Repeat every entry below exactly.

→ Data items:
====

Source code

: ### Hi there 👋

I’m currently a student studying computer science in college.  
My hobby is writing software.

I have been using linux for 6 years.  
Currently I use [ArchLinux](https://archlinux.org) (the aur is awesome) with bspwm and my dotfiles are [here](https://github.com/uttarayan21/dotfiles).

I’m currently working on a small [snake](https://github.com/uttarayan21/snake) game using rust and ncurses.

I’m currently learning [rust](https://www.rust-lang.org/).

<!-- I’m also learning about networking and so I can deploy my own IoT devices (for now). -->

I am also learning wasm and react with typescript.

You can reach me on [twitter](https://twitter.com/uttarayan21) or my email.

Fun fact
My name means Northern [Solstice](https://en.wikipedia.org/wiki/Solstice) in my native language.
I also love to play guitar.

====

→ WORKED SOLUTION:
Source code

: ### Hi there 👋

I’m currently a student studying computer science in college.  
My hobby is writing software.

I have been using linux for 6 years.  
Currently I use [ArchLinux](https://archlinux.org) (the aur is awesome) with bspwm and my dotfiles are [here](https://github.com/uttarayan21/dotfiles).

I’m currently working on a small [snake](https://github.com/uttarayan21/snake) game using rust and ncurses.

I’m currently learning [rust](https://www.rust-lang.org/).

<!-- I’m also learning about networking and so I can deploy my own IoT devices (for now). -->

I am also learning wasm and react with typescript.

You can reach me on [twitter](https://twitter.com/uttarayan21) or my email.

Fun fact
My name means Northern [Solstice](https://en.wikipedia.org/wiki/Solstice) in my native language.
I also love to play guitar.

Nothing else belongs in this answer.